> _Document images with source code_
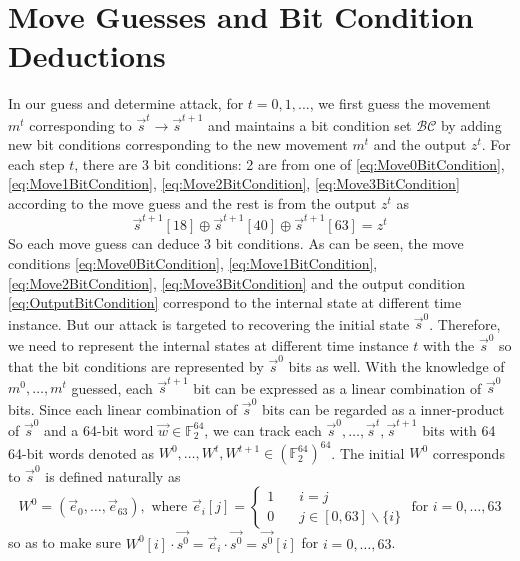 \section{Move Guesses and Bit Condition Deductions}\label{sec:OurGuessAndDetermine}
In our guess and determine attack, for $t=0,1,...$, we first guess the movement $m^t$ corresponding to $\vec{s}^t\rightarrow \vec{s}^{t+1}$ and maintains a bit condition set $\mathcal{BC}$ by adding new bit conditions corresponding to the new movement $m^t$ and the output $z^t$.
For each step $t$, there are 3 bit conditions: 2 are from one of \eqref{eq:Move0BitCondition}, \eqref{eq:Move1BitCondition}, \eqref{eq:Move2BitCondition}, \eqref{eq:Move3BitCondition} according to the move guess and the rest is from the output $z^t$ as
\begin{equation}\label{eq:OutputBitCondition}
\vec{s}^{t+1}[18]\oplus \vec{s}^{t+1}[40]\oplus \vec{s}^{t+1}[63]=z^t
\end{equation}
So each move guess can deduce 3 bit conditions.
As can be seen, the move conditions \eqref{eq:Move0BitCondition}, \eqref{eq:Move1BitCondition}, \eqref{eq:Move2BitCondition}, \eqref{eq:Move3BitCondition} and the output condition \eqref{eq:OutputBitCondition} correspond to the internal state at different time instance.
But our attack is targeted to recovering the initial state $\vec{s}^0$.
Therefore, we need to represent the internal states at different time instance $t$ with the $\vec{s}^0$ so that the bit conditions are represented by $\vec{s}^0$ bits as well.
With the knowledge of $m^0,\ldots, m^t$ guessed, each $\vec{s}^{t+1}$ bit can be expressed as a linear combination of $\vec{s}^0$ bits.
Since each linear combination of $\vec{s}^0$ bits can be regarded as a inner-product of $\vec{s}^0$ and a 64-bit word $\vec w\in \mathbb{F}_2^{64}$, we can track each $\vec{s}^0,\ldots, \vec{s}^t, \vec{s}^{t+1}$ bits with 64 64-bit words denoted as $W^0,\ldots, W^t, W^{t+1}\in (\mathbb{F}_2^{64})^{64}$.
The initial $W^0$ corresponds to $\vec{s}^0$ is defined naturally as
\begin{equation}\label{eq:W0ofS0}
  W^0=(\vec e_0, \ldots, \vec e_{63}), \text{ where } \vec e_i[j]=\left\{
  \begin{split}
     1 &\quad i=j \\
     0 &\quad j\in [0,63]\backslash\{i\}
  \end{split}
  \right.\text{ for }i=0,\ldots, 63
\end{equation}
so as to make sure $W^0[i]\cdot \vec{s^0}=\vec{e}_i\cdot \vec{s^0}=\vec{s^0}[i]$ for $i=0,\ldots, 63$.
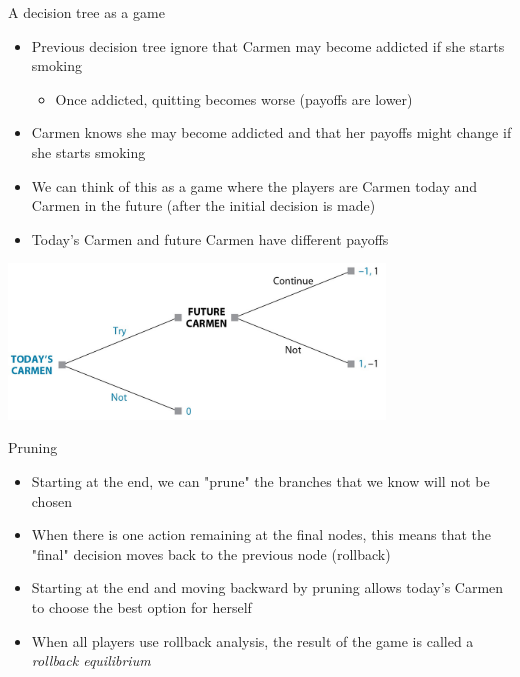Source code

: \documentclass[10pt]{beamer}
\begin{document}
\begin{frame}[label={sec:orgd8673fa}]{}
\alert{A decision tree as a game}
\begin{itemize}
\item Previous decision tree ignore that Carmen may become addicted if she starts smoking
\begin{itemize}
\item Once addicted, quitting becomes worse (payoffs are lower)
\end{itemize}
\item Carmen knows she may become addicted and that her payoffs might change if she starts smoking
\item We can think of this as a game where the players are Carmen today and Carmen in the future (after the initial decision is made)
\item Today's Carmen and future Carmen have different payoffs
\end{itemize}
\end{frame}

\begin{frame}[label={sec:org792c1c4}]{}
\begin{center}
\includegraphics[width=0.75\textwidth]{./img/GAMES4_FIG03.03.jpg}
\end{center}
\end{frame}

\begin{frame}[label={sec:org1cbdef0}]{}
\alert{Pruning}
\begin{itemize}
\item Starting at the end, we can "prune" the branches that we know will not be chosen
\item When there is one action remaining at the final nodes, this means that the "final" decision moves back to the previous node (rollback)
\item Starting at the end and moving backward by pruning allows today's Carmen to choose the best option for herself
\item When all players use rollback analysis, the result of the game is called a \emph{rollback equilibrium}
\end{itemize}
\end{frame}
\end{document}
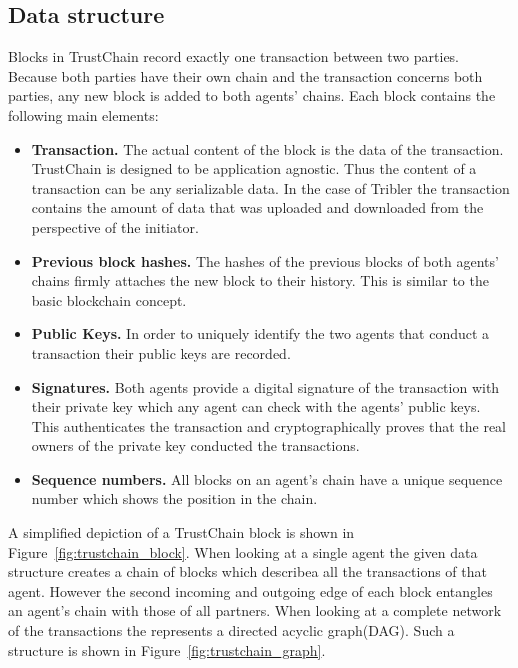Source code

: \subsection{Data structure}
\label{sec:transaction_blocks}
Blocks in TrustChain record exactly one transaction between two parties. Because both parties have 
their own chain and the transaction concerns both parties, any new block is added to both agents'
chains. Each block contains the following main elements:

\begin{itemize}
    \item \textbf{Transaction.} The actual content of the block is the data of the transaction. 
    TrustChain is designed to be application agnostic. Thus the content of a transaction can be any 
    serializable data. In the case of Tribler the transaction contains the amount of data that was
    uploaded and downloaded from the perspective of the initiator.
    \item \textbf{Previous block hashes.} The hashes of the previous blocks of both agents' chains 
    firmly attaches the new block to their history. This is similar to the basic blockchain concept.
    \item \textbf{Public Keys.} In order to uniquely identify the two agents that conduct a transaction
    their public keys are recorded.
    \item \textbf{Signatures.} Both agents provide a digital signature of the transaction with their 
    private key which any agent can check with the agents' public keys. This authenticates the 
    transaction and cryptographically proves that the real owners of the private key conducted the 
    transactions.
    \item \textbf{Sequence numbers.} All blocks on an agent's chain have a unique sequence number 
    which shows the position in the chain. 
\end{itemize}

A simplified depiction of a TrustChain block is shown in Figure~\ref{fig:trustchain_block}. When 
looking at a single agent the given data structure creates a chain of blocks which describea all the
transactions of that agent. However the second incoming and outgoing edge of each block entangles an
agent's chain with those of all partners. When looking at a complete network of the transactions the
represents a directed acyclic graph(DAG). Such a structure is shown in Figure~\ref{fig:trustchain_graph}.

> _WORK ITEM_
Nothing but the lines with "Figure" should be returned, copied from the entries above.

> _SOLUTION_
A simplified depiction of a TrustChain block is shown in Figure~\ref{fig:trustchain_block}. When 
represents a directed acyclic graph(DAG). Such a structure is shown in Figure~\ref{fig:trustchain_graph}.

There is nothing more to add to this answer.